> _Records for this task_:

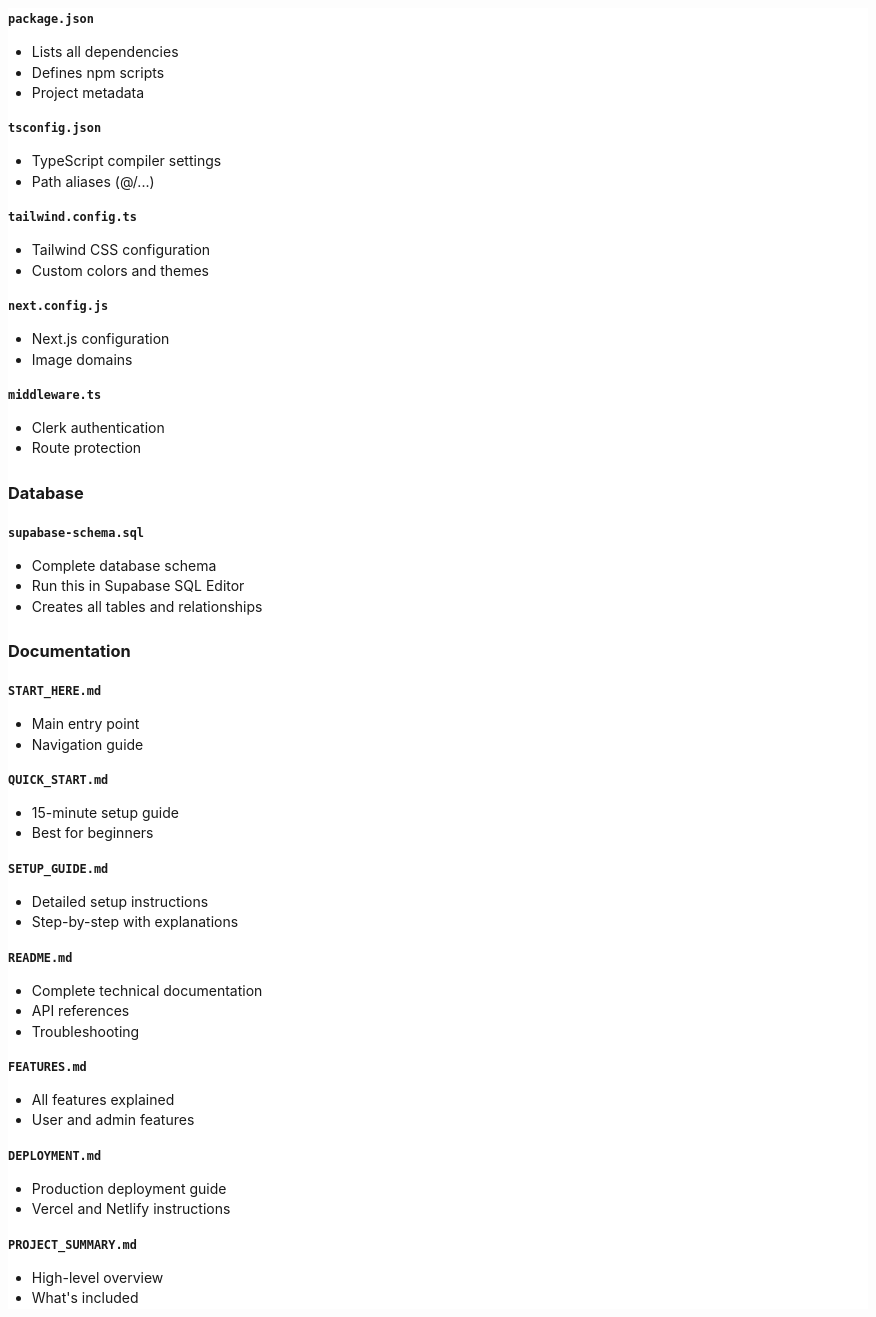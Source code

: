 **`package.json`**
- Lists all dependencies
- Defines npm scripts
- Project metadata

**`tsconfig.json`**
- TypeScript compiler settings
- Path aliases (@/...)

**`tailwind.config.ts`**
- Tailwind CSS configuration
- Custom colors and themes

**`next.config.js`**
- Next.js configuration
- Image domains

**`middleware.ts`**
- Clerk authentication
- Route protection

### Database

**`supabase-schema.sql`**
- Complete database schema
- Run this in Supabase SQL Editor
- Creates all tables and relationships

### Documentation

**`START_HERE.md`**
- Main entry point
- Navigation guide

**`QUICK_START.md`**
- 15-minute setup guide
- Best for beginners

**`SETUP_GUIDE.md`**
- Detailed setup instructions
- Step-by-step with explanations

**`README.md`**
- Complete technical documentation
- API references
- Troubleshooting

**`FEATURES.md`**
- All features explained
- User and admin features

**`DEPLOYMENT.md`**
- Production deployment guide
- Vercel and Netlify instructions

**`PROJECT_SUMMARY.md`**
- High-level overview
- What's included
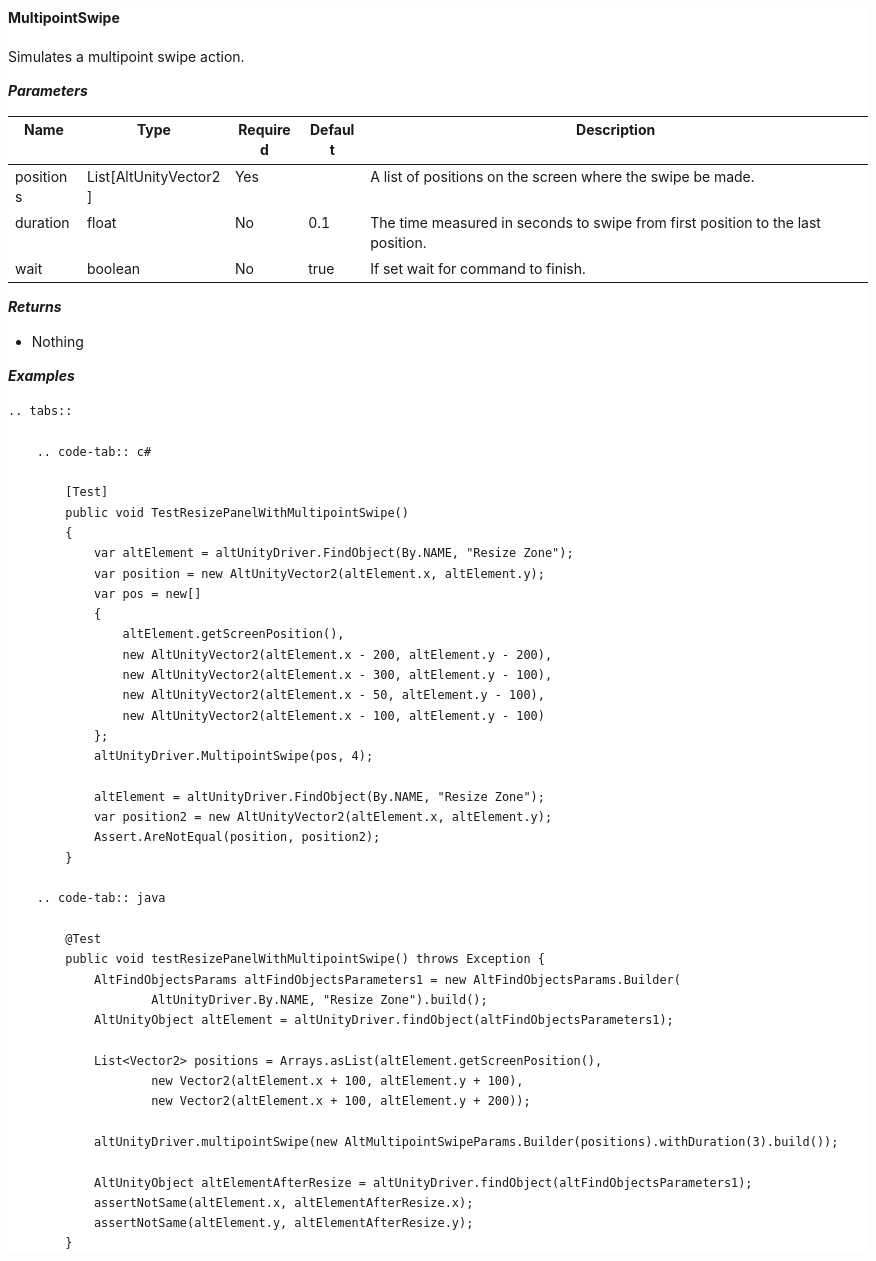 #### MultipointSwipe

Simulates a multipoint swipe action.

**_Parameters_**

| Name      | Type                    | Required | Default | Description                                                                     |
| --------- | ----------------------- | -------- | ------- | ------------------------------------------------------------------------------- |
| positions | List\[AltUnityVector2\] | Yes      |         | A list of positions on the screen where the swipe be made.                      |
| duration  | float                   | No       | 0.1     | The time measured in seconds to swipe from first position to the last position. |
| wait      | boolean                 | No       | true    | If set wait for command to finish.                                              |

**_Returns_**

- Nothing

**_Examples_**

```eval_rst
.. tabs::

    .. code-tab:: c#

        [Test]
        public void TestResizePanelWithMultipointSwipe()
        {
            var altElement = altUnityDriver.FindObject(By.NAME, "Resize Zone");
            var position = new AltUnityVector2(altElement.x, altElement.y);
            var pos = new[]
            {
                altElement.getScreenPosition(),
                new AltUnityVector2(altElement.x - 200, altElement.y - 200),
                new AltUnityVector2(altElement.x - 300, altElement.y - 100),
                new AltUnityVector2(altElement.x - 50, altElement.y - 100),
                new AltUnityVector2(altElement.x - 100, altElement.y - 100)
            };
            altUnityDriver.MultipointSwipe(pos, 4);

            altElement = altUnityDriver.FindObject(By.NAME, "Resize Zone");
            var position2 = new AltUnityVector2(altElement.x, altElement.y);
            Assert.AreNotEqual(position, position2);
        }

    .. code-tab:: java

        @Test
        public void testResizePanelWithMultipointSwipe() throws Exception {
            AltFindObjectsParams altFindObjectsParameters1 = new AltFindObjectsParams.Builder(
                    AltUnityDriver.By.NAME, "Resize Zone").build();
            AltUnityObject altElement = altUnityDriver.findObject(altFindObjectsParameters1);

            List<Vector2> positions = Arrays.asList(altElement.getScreenPosition(),
                    new Vector2(altElement.x + 100, altElement.y + 100),
                    new Vector2(altElement.x + 100, altElement.y + 200));

            altUnityDriver.multipointSwipe(new AltMultipointSwipeParams.Builder(positions).withDuration(3).build());

            AltUnityObject altElementAfterResize = altUnityDriver.findObject(altFindObjectsParameters1);
            assertNotSame(altElement.x, altElementAfterResize.x);
            assertNotSame(altElement.y, altElementAfterResize.y);
        }

```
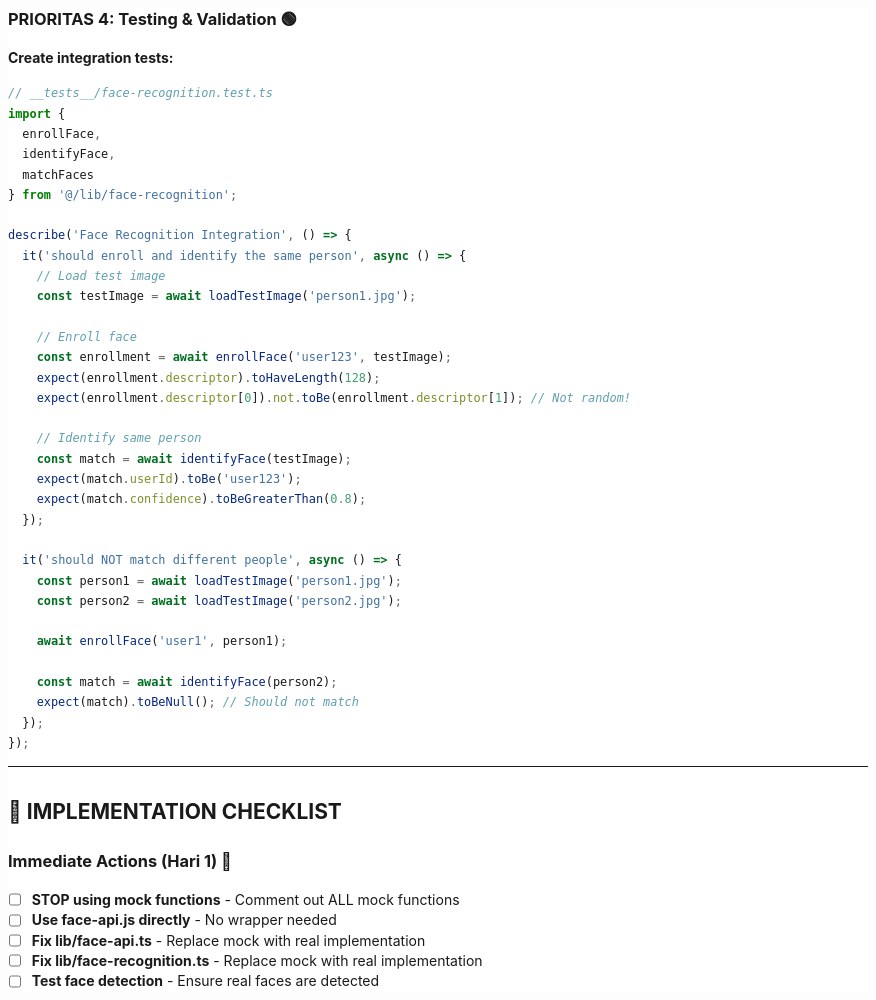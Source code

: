 ### PRIORITAS 4: Testing & Validation 🟢

**Create integration tests:**

```typescript
// __tests__/face-recognition.test.ts
import { 
  enrollFace, 
  identifyFace, 
  matchFaces 
} from '@/lib/face-recognition';

describe('Face Recognition Integration', () => {
  it('should enroll and identify the same person', async () => {
    // Load test image
    const testImage = await loadTestImage('person1.jpg');
    
    // Enroll face
    const enrollment = await enrollFace('user123', testImage);
    expect(enrollment.descriptor).toHaveLength(128);
    expect(enrollment.descriptor[0]).not.toBe(enrollment.descriptor[1]); // Not random!
    
    // Identify same person
    const match = await identifyFace(testImage);
    expect(match.userId).toBe('user123');
    expect(match.confidence).toBeGreaterThan(0.8);
  });
  
  it('should NOT match different people', async () => {
    const person1 = await loadTestImage('person1.jpg');
    const person2 = await loadTestImage('person2.jpg');
    
    await enrollFace('user1', person1);
    
    const match = await identifyFace(person2);
    expect(match).toBeNull(); // Should not match
  });
});
```

---

## 📝 IMPLEMENTATION CHECKLIST

### Immediate Actions (Hari 1) 🔴
- [ ] **STOP using mock functions** - Comment out ALL mock functions
- [ ] **Use face-api.js directly** - No wrapper needed
- [ ] **Fix lib/face-api.ts** - Replace mock with real implementation
- [ ] **Fix lib/face-recognition.ts** - Replace mock with real implementation
- [ ] **Test face detection** - Ensure real faces are detected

> _What you need to do_: Look through the entries above and quote exactly the lines from the line with "- Troubleshooting" to the line with "- What's included", counting both of those lines.

> _Exercise result_:
- Troubleshooting

**`FEATURES.md`**
- All features explained
- User and admin features

**`DEPLOYMENT.md`**
- Production deployment guide
- Vercel and Netlify instructions

**`PROJECT_SUMMARY.md`**
- High-level overview
- What's included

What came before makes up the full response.